- [Required action]:
The answer must consist of each line of the records below that contains the string "elimina".

- [Data to examine]:
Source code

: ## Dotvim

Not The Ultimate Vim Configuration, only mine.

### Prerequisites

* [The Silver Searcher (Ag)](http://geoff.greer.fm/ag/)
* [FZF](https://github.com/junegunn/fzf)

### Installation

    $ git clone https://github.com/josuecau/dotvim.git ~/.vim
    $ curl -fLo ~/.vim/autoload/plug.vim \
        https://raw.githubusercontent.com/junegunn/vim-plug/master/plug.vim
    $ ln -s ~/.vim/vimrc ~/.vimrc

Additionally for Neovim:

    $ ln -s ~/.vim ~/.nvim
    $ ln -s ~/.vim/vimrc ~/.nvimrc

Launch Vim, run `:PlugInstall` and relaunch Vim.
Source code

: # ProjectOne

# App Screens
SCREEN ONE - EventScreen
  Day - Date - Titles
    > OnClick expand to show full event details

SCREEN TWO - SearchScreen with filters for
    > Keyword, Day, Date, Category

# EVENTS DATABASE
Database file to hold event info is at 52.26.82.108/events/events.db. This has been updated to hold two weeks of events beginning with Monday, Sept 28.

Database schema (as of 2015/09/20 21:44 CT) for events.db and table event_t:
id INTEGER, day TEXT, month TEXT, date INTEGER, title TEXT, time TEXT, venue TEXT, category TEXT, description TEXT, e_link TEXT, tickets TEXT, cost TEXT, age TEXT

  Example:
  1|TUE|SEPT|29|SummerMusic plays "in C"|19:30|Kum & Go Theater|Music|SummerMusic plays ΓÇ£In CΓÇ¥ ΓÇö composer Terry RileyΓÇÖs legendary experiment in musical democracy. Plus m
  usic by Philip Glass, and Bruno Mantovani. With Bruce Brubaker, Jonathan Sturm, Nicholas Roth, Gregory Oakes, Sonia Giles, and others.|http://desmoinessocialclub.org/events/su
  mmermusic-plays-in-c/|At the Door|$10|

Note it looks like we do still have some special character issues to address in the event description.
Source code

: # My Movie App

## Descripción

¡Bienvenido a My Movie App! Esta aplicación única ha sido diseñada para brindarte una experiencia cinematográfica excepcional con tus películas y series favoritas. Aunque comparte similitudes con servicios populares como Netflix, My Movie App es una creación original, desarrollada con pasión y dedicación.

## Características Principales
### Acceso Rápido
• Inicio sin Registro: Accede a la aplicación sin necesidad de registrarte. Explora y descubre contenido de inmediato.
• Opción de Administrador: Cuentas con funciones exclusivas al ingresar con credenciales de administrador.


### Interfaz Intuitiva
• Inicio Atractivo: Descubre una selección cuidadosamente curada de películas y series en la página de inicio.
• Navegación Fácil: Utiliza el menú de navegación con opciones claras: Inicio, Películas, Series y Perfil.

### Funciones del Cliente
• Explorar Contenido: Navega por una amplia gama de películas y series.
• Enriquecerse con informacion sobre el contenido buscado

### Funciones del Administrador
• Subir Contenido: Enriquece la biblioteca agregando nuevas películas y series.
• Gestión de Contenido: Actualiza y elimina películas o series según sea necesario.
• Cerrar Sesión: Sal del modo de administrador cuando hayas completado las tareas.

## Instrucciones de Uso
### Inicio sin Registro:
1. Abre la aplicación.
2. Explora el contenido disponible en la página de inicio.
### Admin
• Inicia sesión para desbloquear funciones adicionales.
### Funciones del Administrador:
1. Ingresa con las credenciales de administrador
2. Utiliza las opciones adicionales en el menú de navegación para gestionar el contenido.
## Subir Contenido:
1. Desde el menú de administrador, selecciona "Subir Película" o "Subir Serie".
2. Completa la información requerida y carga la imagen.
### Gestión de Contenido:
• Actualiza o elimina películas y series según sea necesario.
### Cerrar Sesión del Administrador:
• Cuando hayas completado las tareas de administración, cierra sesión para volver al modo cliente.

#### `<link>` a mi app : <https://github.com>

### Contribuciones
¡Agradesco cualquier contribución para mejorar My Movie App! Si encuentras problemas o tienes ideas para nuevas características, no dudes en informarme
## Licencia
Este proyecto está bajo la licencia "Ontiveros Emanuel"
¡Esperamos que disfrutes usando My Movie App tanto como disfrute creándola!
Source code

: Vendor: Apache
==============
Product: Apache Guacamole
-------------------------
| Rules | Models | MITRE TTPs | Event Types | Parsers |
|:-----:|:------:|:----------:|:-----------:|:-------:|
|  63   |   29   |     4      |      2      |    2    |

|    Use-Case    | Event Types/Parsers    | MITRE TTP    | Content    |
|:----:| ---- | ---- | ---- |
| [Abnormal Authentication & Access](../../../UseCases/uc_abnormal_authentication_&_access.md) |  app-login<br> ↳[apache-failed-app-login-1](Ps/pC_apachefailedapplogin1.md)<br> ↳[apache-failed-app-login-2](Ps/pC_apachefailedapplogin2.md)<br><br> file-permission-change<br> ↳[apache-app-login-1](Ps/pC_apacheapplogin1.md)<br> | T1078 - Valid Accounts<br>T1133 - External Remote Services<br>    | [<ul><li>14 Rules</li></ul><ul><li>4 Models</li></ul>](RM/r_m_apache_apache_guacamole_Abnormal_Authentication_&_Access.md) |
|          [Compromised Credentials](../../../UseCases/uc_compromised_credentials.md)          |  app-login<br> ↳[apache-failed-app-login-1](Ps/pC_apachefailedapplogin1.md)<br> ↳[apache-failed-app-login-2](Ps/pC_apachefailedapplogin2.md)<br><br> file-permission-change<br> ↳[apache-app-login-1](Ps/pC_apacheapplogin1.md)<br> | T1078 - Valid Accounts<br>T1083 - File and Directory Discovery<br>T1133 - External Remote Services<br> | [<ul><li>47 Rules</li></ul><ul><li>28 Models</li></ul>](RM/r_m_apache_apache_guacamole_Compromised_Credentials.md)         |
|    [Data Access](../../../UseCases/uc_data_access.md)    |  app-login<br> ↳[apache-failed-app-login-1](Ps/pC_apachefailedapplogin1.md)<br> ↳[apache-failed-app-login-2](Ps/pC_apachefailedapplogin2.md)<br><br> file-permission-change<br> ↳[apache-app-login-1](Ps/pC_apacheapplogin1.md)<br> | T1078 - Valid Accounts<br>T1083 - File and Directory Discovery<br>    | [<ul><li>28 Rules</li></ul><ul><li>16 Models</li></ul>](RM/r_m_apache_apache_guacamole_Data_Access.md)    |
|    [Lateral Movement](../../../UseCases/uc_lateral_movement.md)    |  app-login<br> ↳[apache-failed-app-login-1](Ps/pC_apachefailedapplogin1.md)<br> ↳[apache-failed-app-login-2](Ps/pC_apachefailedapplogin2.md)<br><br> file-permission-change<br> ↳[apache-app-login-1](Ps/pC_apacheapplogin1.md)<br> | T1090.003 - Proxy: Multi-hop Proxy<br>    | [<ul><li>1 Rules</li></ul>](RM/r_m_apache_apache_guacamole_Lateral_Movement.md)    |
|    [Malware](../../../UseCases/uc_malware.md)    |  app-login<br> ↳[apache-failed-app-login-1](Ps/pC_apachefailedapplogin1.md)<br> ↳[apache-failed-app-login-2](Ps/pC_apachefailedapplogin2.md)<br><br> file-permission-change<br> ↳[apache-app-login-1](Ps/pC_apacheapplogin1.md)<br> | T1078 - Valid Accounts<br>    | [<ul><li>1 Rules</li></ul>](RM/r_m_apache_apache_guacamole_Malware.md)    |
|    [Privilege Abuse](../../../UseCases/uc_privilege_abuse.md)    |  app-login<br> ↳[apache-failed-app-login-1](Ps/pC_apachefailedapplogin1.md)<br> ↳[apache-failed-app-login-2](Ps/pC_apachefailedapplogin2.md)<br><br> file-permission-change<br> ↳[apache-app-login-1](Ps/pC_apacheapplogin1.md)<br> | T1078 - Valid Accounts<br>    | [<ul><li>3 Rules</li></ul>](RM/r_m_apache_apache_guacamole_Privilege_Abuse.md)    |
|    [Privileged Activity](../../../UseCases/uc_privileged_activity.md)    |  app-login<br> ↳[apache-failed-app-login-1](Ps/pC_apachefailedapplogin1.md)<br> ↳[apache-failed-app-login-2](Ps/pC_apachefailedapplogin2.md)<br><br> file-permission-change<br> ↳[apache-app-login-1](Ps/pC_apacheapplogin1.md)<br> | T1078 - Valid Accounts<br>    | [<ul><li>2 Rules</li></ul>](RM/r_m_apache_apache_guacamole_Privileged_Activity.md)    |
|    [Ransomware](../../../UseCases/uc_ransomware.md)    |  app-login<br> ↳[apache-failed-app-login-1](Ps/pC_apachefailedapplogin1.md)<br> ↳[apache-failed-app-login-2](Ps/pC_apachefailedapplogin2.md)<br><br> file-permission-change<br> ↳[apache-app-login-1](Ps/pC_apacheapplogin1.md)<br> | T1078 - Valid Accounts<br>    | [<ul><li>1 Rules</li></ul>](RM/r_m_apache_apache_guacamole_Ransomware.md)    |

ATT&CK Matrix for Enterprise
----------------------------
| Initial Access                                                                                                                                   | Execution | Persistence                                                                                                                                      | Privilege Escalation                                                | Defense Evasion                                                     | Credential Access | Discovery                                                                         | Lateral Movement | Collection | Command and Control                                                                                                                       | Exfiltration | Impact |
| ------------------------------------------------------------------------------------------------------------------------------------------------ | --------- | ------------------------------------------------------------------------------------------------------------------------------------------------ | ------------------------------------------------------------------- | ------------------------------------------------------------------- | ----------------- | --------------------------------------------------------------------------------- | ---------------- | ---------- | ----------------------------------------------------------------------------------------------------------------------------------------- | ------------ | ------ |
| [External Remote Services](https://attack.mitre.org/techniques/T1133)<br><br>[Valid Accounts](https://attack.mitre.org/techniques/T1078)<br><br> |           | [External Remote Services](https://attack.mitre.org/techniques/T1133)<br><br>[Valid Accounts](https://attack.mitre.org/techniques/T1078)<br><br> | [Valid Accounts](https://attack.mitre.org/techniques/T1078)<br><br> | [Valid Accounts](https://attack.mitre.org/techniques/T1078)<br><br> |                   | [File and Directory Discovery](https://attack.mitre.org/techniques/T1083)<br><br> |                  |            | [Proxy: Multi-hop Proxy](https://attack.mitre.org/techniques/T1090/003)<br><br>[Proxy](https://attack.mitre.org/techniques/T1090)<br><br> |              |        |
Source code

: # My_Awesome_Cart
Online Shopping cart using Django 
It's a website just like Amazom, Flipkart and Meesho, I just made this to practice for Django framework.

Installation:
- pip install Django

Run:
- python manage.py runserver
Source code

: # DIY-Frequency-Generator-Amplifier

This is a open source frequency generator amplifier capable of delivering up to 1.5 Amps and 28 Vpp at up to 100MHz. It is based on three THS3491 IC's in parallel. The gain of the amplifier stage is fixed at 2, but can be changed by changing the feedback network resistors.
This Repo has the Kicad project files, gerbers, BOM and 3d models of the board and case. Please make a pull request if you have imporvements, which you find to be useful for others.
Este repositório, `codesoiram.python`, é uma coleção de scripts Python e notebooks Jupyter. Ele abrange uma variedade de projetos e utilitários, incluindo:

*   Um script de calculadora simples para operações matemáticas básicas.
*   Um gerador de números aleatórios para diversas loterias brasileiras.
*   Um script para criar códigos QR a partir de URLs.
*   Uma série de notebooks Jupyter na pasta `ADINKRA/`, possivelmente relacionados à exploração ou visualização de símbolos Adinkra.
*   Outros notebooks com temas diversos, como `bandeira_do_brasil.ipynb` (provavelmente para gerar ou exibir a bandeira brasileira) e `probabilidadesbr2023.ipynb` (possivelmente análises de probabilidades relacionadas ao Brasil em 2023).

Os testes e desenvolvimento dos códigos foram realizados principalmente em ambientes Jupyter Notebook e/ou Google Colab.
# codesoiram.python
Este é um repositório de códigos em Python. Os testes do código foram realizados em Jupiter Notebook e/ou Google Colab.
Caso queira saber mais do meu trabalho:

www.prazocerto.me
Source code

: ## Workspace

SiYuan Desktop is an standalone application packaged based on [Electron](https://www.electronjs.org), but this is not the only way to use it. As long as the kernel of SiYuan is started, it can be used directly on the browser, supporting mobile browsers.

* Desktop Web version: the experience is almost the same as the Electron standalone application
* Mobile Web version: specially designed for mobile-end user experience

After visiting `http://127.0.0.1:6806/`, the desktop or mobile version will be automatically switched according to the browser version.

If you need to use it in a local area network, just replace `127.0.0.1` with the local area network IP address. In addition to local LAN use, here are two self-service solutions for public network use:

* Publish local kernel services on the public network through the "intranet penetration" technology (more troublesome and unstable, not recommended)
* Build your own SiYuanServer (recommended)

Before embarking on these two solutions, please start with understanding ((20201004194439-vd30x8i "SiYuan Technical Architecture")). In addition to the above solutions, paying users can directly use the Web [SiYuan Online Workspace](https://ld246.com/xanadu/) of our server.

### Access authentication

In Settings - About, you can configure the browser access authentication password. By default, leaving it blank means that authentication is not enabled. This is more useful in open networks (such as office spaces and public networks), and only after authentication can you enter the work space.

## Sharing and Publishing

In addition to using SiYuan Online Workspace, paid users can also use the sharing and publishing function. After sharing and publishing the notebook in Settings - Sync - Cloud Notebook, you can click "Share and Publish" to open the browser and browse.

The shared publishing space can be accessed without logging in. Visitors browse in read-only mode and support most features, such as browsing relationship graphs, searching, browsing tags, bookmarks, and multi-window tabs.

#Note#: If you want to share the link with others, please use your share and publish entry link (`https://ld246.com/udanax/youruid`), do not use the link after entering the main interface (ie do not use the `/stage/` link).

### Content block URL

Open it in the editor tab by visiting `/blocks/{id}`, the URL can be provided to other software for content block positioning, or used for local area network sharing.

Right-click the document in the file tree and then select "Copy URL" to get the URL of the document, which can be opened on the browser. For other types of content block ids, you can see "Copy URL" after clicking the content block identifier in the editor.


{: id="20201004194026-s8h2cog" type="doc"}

- [Output below]:
• Gestión de Contenido: Actualiza y elimina películas o series según sea necesario.
• Actualiza o elimina películas y series según sea necesario.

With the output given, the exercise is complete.